Нет, в твоих жилах не течет моя кровь. Но имеет ли это значение, если моя кровь так плохо согревает Луизу и Мишеля? Моя кровь не течет в твоих жилах, но нас связывает нечто большее: нас связывает любовь. Ни одно существо на земле не принесло мне столько страданий и не дало мне столько радостей. Нет у меня никого ближе тебя. А главное — ты сам признал во мне отца. Да, получение отцовства совсем не то, что принято думать: исключение из правил, утвержденное законом. Нет, мы все подвергаемся этому испытанию, и нашими судьями являются дети: только тот, в ком сын признал своего отца, имеет право так называться. И если отец признан, какая разница, кто дал жизнь его сыну?

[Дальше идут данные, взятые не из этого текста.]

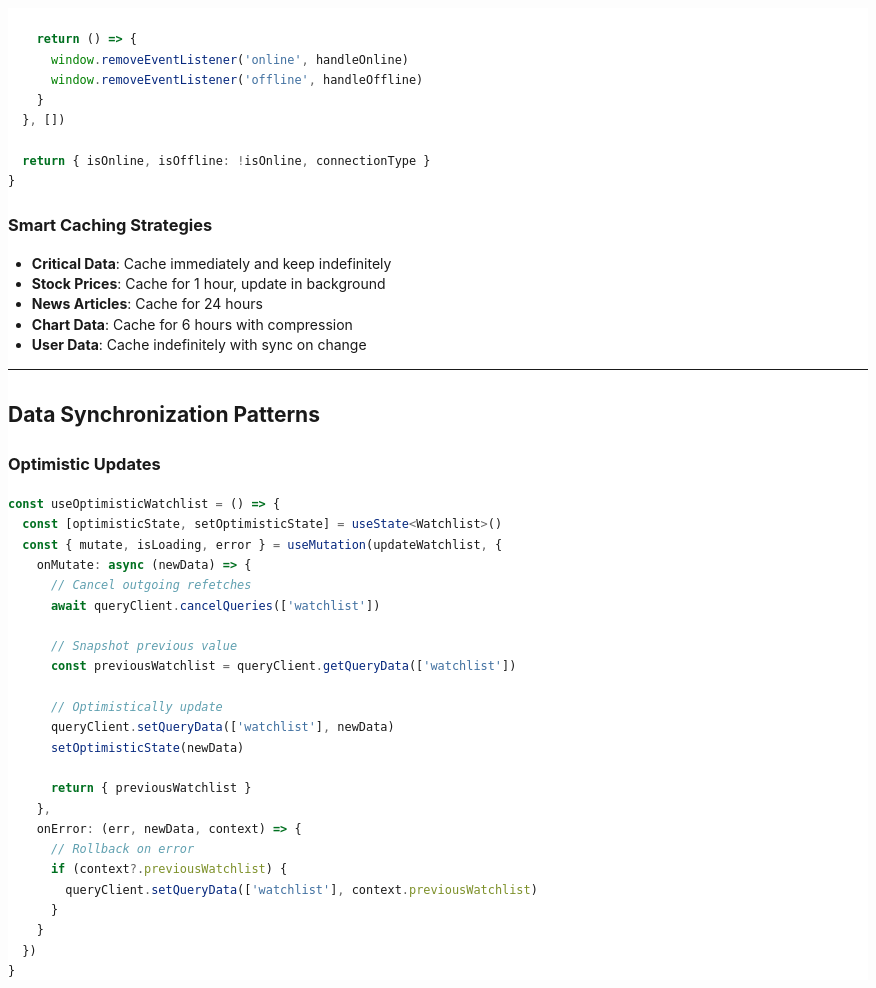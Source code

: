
 ```typescript
    
    return () => {
      window.removeEventListener('online', handleOnline)
      window.removeEventListener('offline', handleOffline)
    }
  }, [])
  
  return { isOnline, isOffline: !isOnline, connectionType }
}
```

### Smart Caching Strategies
- **Critical Data**: Cache immediately and keep indefinitely
- **Stock Prices**: Cache for 1 hour, update in background
- **News Articles**: Cache for 24 hours
- **Chart Data**: Cache for 6 hours with compression
- **User Data**: Cache indefinitely with sync on change

---

## Data Synchronization Patterns

### Optimistic Updates
```typescript
const useOptimisticWatchlist = () => {
  const [optimisticState, setOptimisticState] = useState<Watchlist>()
  const { mutate, isLoading, error } = useMutation(updateWatchlist, {
    onMutate: async (newData) => {
      // Cancel outgoing refetches
      await queryClient.cancelQueries(['watchlist'])
      
      // Snapshot previous value
      const previousWatchlist = queryClient.getQueryData(['watchlist'])
      
      // Optimistically update
      queryClient.setQueryData(['watchlist'], newData)
      setOptimisticState(newData)
      
      return { previousWatchlist }
    },
    onError: (err, newData, context) => {
      // Rollback on error
      if (context?.previousWatchlist) {
        queryClient.setQueryData(['watchlist'], context.previousWatchlist)
      }
    }
  })
}
```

Подобно тому как я признал Бруно своим сыном, этот мальчик узаконил мое отцовство, этот мальчик, у которого так много общего со мной, который, как и я, живет сердцем, у которого нет ни честолюбивых планов, ни сил, ни больших возможностей, ни особых успехов, могущих польстить моему отцовскому самолюбию, но который как-то сказал: «Своего отца я бы никогда ни на кого не променял…»
Каблучки Луизы застучали по лестнице. Бруно все еще не вернулся. Семь минут девятого. Я смотрю наконец на часы, где за дверцей притаилась кукушка, и с облегчением вздыхаю. Что значит случайный дар плоти в сравнении с навеки отданным сердцем? Через пятьдесят лет, когда и костей моих не останется, кому придет в голову устанавливать мою группу крови, мои хромосомы, мое истинное потомство? Ты больше не кукуешь, кукушка, а жаль. Живая или деревянная, на этих часах или в лесу, пой, кукушка, пой для тех, кто не придает значения формальностям, смейся над родословной людей, которые все, в том или ином колене, произошли от какого-нибудь побочного ребенка, усыновленного отцом. Пой, кукушка, теперь тебе нечего смеяться надо мной.
— Ну вот, такой вы мне больше нравитесь, — говорит Лора.
Она еще никогда не говорила так много, как в этот вечер, и сама этим смущена. Она снимает накипь с бульона, который варится в кастрюле на медленном огне, зачерпывает бульон разливательной ложкой и переливает его в эмалированную миску. Хотя ваш патетический тон делает вам куда больше чести, чем ваша ирония, взгляните на нее и возьмите за образец ее простоту.
— Все готово, — объясняет Лора. — Я вам больше не нужна? Тогда я пойду к маме.
Она уходит с улыбкой, которая слишком напоминает бальзам. Она уходит, и в пустой кухне, пропитанной запахом лука, я впервые замечаю ее отсутствие.
Калитка стукнула дважды. Бруно встретился со своей теткой. Нет еще и половины девятого, но все равно, теперь это не имеет значения… Я не должен забывать, что Одилия вызывает у меня такие же чувства, какие когда-то вызывала Мари у Бруно. Но Бруно восемнадцать лет, он не вдовец, обремененный тремя детьми, и у него нет Лоры. Он поступает, как все сыновья, он берет, я же поступаю отнюдь не так, как отец, которому полагается давать. Я только изображаю благородное волнение. В действительности же меня беспокоит другая мысль: что же будет со мной? Я пытаюсь взять на себя роль судьи его счастья, но лишь для того, чтобы спасти свое собственное; а поскольку я оказался плохим судьей в своих делах, то могу и ему все испортить. Я сам вручаю Бруно ключ, чтобы ему легче было замкнуться в своей сдержанности и молчаливости, а стоит лишь раз замкнуться в себе, и к этому привыкаешь, я слишком хорошо знаю это, у меня есть опыт. Бруно слушается своего сердца, которое, быть может, не слишком благоразумно — но следует ли это назвать недостатком, да и кто возьмется утверждать такое; однако в данном случае ему нельзя отказать в житейском здравом смысле, хотя это ему и не очень свойственно. Он очень хорошо понимает, что ему всего лишь восемнадцать лет, что его флирт — если там вообще есть какой-то флирт — несерьезен. Он ждет, чтобы его ухаживания стали привычными, приемлемыми, чтобы шансы его возросли, а пока, в ожидании, которое я не захотел разделить с ним, он сам, один, плетет свой кокон, и когда из кокона наконец вылетит бабочка, ее сразу же унесет от меня чужим ветром. Моя собственная ревность действует мне во вред, отдаляет его от меня.